Rembrandt Tower 28th Floor Amstelplein 1 1096HA Amsterdam
Share Capital: € 25,000
KvK no: 33241304
VAT no: NL0013.93.005.B01
Crucell N.V.
Archimedesweg 4-6
2301 CA Leiden
The Netherlands
Attn: The Supervisory Board SWITCHBOARD
FAX +31 (0)20 5611160
+31 (0)20 5611150
5 October 2010
Dear Members of the Supervisory Board:
We understand that Crucell N.V. (the "Company") and Cilag Holding AG (the "Bidder"), an indirect wholly owned subsidiary of Johnson & Johnson, intend to sign a merger agreement today, a draft of which was provided to us on the date hereof, (the "Merger Agreement") setting forth the terms and conditions pursuant to which the Bidder expects to launch a public offer (the "Offer" or the "Transaction") for all of the outstanding ordinary shares of the Company other than the shares currently held, directly or indirectly, by Johnson & Johnson and its affiliates, including the Bidder (the "Excluded Shareholders"). Pursuant to the Merger Agreement, the Bidder intends to make a public offer to acquire all of the ordinary shares of the Company, including all ordinary shares of the Company represented by American Depositary Shares, in exchange for an amount in cash equal to Euro 24.75 per ordinary share of the Company (the "Consideration"). We further understand that as of the date hereof, Johnson & Johnson, directly or indirectly, holds approximately 17.9% of the ordinary shares of the Company.

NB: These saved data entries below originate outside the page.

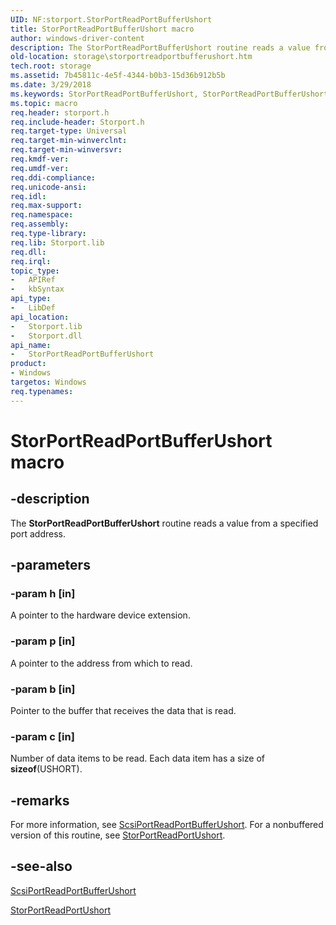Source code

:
 ```yaml
---
UID: NF:storport.StorPortReadPortBufferUshort
title: StorPortReadPortBufferUshort macro
author: windows-driver-content
description: The StorPortReadPortBufferUshort routine reads a value from a specified port address.
old-location: storage\storportreadportbufferushort.htm
tech.root: storage
ms.assetid: 7b45811c-4e5f-4344-b0b3-15d36b912b5b
ms.date: 3/29/2018
ms.keywords: StorPortReadPortBufferUshort, StorPortReadPortBufferUshort routine [Storage Devices], storage.storportreadportbufferushort, storport/StorPortReadPortBufferUshort, storprt_8bb9a625-864a-4566-a570-87425b6bc9af.xml
ms.topic: macro
req.header: storport.h
req.include-header: Storport.h
req.target-type: Universal
req.target-min-winverclnt: 
req.target-min-winversvr: 
req.kmdf-ver: 
req.umdf-ver: 
req.ddi-compliance: 
req.unicode-ansi: 
req.idl: 
req.max-support: 
req.namespace: 
req.assembly: 
req.type-library: 
req.lib: Storport.lib
req.dll: 
req.irql: 
topic_type:
-	APIRef
-	kbSyntax
api_type:
-	LibDef
api_location:
-	Storport.lib
-	Storport.dll
api_name:
-	StorPortReadPortBufferUshort
product:
- Windows
targetos: Windows
req.typenames: 
---
```


# StorPortReadPortBufferUshort macro


## -description


The <b>StorPortReadPortBufferUshort</b> routine reads a value from a specified port address. 


## -parameters


### -param h [in]

A pointer to the hardware device extension.


### -param p [in]

A pointer to the address from which to read. 


### -param b [in]

Pointer to the buffer that receives the data that is read.


### -param c [in]

Number of data items to be read. Each data item has a size of <b>sizeof</b>(USHORT). 


## -remarks



For more information, see <a href="https://msdn.microsoft.com/library/windows/hardware/ff564721">ScsiPortReadPortBufferUshort</a>. For a nonbuffered version of this routine, see <a href="https://msdn.microsoft.com/library/windows/hardware/ff567477">StorPortReadPortUshort</a>. 




## -see-also




<a href="https://msdn.microsoft.com/library/windows/hardware/ff564721">ScsiPortReadPortBufferUshort</a>



<a href="https://msdn.microsoft.com/library/windows/hardware/ff567477">StorPortReadPortUshort</a>
 

 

While certain provisions of the Transaction are summarized herein, the terms and conditions of the Transaction are more fully set forth in the Merger Agreement.
You have requested the opinion of Lazard B.V. ("Lazard") as to the fairness, from a financial point of view, to the shareholders of the Company other than the Excluded Shareholders of the Consideration to be paid in the Transaction.
In connection with this opinion, we have:
(i) Reviewed the financial terms and conditions of the Offer as set forth in the Merger Agreement;
(ii) Analyzed certain historical business and financial information relating to the Company, including the annual reports of the Company for the three years ended December 31, 2007, 2008 and 2009, and the quarterly reports for the quarters ended 31 March 2010 and 30 June 2010;
(iii) Reviewed various financial forecasts and other data provided to us by the Company relating to its business;
(iv) Held discussions with members of the senior management of the Company with respect to the business and prospects of the Company;
(v) Reviewed public information with respect to the Company, including research analyst reports relating to the future financial performance of the Company;
(vi) Reviewed the prospectus published on 28 October 2009 in connection with the issuance of new shares by the Company;
(vii) Reviewed public information with respect to certain other companies in lines of business we believe to be generally comparable to the business of the Company;
(viii) Reviewed the financial terms of certain transactions involving companies in lines of businesses we believe to be generally comparable to those of the Company;
(ix) Reviewed the historical stock prices and trading volumes of the Company's stock; and
(x) Conducted such other financial studies, analyses and investigations as we deemed appropriate.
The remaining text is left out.